Dans cette affaire, on peut tout de même estimer que personne en France, à la fin de l’été 2018, ne prévoyait que le mouvement des gilets jaunes serait aussi répétitif et serait accompagné d’éléments insurrectionnels. Comme tout le monde l’a fort bien compris, les critiques adressées au gouvernement, et plus spécifiquement au ministre de l’Intérieur, Christophe Castaner, sont contradictoires : d’un côté, les partis de droite veulent que le pouvoir mate des émeutes dont le coût moral, humain et financier est énorme ; de l’autre, les partis de gauche rappellent que le droit de manifester est constitutionnel et que le gouvernement doit se débrouiller avec la violence sans se hâter d’y recourir à son tour.

Respecter les droits de l’homme.

Plus facile à dire qu’à faire. Il demeure que plusieurs enquêtes de l’IGPN ont été lancées, que des manifestants, et parfois les plus calmes, ont été grièvement blessés de même que de nombreux policiers, que les LDB ont éborgné plusieurs personnes, que les gilets jaunes qui ont pénétré à la Pitié-Salpêtrière voulaient seulement échapper aux gaz lacrymogènes, mais qu’ils ont été envoyés au poste sans ménagements, que des enfants et adolescents ont été traités un peu comme des terroristes par la police, bref, que les droits de l’homme ont été plusieurs fois bafoués. À ce jour, cependant, aucune mise en examen de personnes appartenant aux forces de sécurité n’a été prononcée et les gilets jaunes ne versent pas dans l’excès quand ils affirment qu’on les prive souvent de liberté pour n’avoir rien fait alors que, à ce jour, on n’a passé les menottes à aucun policier. Le pouvoir s’abrite derrière la justice. Pour lui, l’IGPN n’existe que pour sanctionner les éventuels excès des forces de l’ordre et il appartient aux juges de décider la sanction qui leur semble la plus appropriée.

Oui, le gouvernement ménage la police.

Mais personne n’est dupe. Le ministre de l’Intérieur ne saurait demander aux forces de sécurité de combattre inlassablement les émeutiers, ce qui crée des tensions qui conduisent certains d’entre eux au suicide, et en même temps leur appliquer aveuglément la rigueur des textes. Oui, c’est clair, le gouvernement ménage des forces de l’ordre usées jusqu’à la corde par la durée du mouvement des gilets jaunes ; il craint, en laissant les juges les condamner, de provoquer une grève perlée, des démissions, un renoncement à rétablir l’ordre.

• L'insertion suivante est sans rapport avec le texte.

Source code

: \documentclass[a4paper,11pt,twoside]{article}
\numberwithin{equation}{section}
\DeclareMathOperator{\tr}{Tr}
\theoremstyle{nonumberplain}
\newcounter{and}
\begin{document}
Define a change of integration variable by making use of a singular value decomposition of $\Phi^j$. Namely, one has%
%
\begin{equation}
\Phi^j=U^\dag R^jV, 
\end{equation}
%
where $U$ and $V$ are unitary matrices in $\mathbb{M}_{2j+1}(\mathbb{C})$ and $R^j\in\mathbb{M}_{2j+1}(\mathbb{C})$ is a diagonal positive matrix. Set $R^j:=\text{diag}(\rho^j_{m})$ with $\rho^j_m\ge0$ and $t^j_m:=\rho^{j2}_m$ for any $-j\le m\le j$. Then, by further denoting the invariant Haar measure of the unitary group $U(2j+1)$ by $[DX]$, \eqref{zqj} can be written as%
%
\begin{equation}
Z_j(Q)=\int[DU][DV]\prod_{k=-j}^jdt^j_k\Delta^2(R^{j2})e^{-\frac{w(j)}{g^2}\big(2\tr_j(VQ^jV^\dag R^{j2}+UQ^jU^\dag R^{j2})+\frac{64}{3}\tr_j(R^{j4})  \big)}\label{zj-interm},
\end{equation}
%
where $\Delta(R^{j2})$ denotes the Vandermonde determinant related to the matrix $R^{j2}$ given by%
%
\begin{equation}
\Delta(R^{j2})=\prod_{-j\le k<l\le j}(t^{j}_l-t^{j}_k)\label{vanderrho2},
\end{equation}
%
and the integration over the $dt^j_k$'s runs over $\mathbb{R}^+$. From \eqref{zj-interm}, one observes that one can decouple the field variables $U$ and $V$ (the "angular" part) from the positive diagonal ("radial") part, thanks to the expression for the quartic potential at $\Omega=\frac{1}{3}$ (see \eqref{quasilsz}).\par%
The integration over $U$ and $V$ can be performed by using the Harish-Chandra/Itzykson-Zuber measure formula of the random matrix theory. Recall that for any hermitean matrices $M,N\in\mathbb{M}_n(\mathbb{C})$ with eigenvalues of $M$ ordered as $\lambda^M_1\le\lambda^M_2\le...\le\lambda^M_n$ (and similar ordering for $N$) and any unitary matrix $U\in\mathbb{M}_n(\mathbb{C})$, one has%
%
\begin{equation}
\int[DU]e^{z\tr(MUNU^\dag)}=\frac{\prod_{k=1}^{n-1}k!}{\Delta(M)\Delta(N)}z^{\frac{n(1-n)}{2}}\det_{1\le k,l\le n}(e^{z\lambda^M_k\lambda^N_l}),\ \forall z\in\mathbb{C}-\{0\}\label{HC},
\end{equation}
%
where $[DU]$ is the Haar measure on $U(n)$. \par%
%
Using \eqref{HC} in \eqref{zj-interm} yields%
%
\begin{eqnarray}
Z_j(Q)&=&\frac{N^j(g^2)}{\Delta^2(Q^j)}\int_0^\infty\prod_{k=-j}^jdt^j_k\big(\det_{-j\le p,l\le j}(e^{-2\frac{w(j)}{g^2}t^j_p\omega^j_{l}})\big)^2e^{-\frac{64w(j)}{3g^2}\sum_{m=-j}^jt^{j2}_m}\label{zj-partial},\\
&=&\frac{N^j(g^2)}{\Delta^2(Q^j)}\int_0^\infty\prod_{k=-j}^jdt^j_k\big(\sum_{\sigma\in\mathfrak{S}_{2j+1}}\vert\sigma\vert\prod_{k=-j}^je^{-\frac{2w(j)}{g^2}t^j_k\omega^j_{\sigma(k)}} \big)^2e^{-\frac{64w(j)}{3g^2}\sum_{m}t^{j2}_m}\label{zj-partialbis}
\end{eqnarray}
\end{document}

Et, bien entendu, ceux qui accusent le pouvoir n’ont pas tort de dénoncer son indulgence, sauf qu’ils ne sont pas à sa place et que, s’ils y étaient, la plupart de ses détracteurs se conduiraient de la même manière.  Les gilets jaunes, de ce point de vue, sont l’exemple parfait de ce que les Anglais appellent le « wishful thinking », une sorte de raisonnement auto-réalisateur : alimentons le feu de l’anarchie jusqu’à ce que police et gendarmerie s’y carbonisent eux-mêmes, jusqu’à ce que la violence des émeutes les conduisent à la même violence.

Dans ces conditions, que faire ? D’abord, nous sommes tous assez libres pour nuancer les déclarations incendiaires que prononcent les professionnels du désordre et leurs chevau-légers politiques, qui haïssent Macron jusqu’à la moëlle. Ensuite, exiger de ces institutions à laquelle les policiers et gendarmes appartiennent qu’elles parviennent à s’auto-évaluer et à prendre des mesures contre les éléments qui dépassent les bornes sous le prétexte de rétablir l’ordre. Ce qui permettrait à la justice de prononcer des jugements plus fermes contre les casseurs et les incendiaires. Ensuite, le ministre de l’Intérieur doit améliorer sa communication, qui a été plutôt mauvaise ces derniers temps. Il ne s’agit pas d’accumuler les épithètes, mais de montrer que, la violence appelant la violence, le gouvernement fait au mieux avec ce qu’il a.  Il faut aussi décrire le jeu pervers de la politique qui entraîne un usage permanent, excessif et lamentable de la mauvaise foi. Il faut rappeler sans cesse à l’opposition ses criantes contradictions.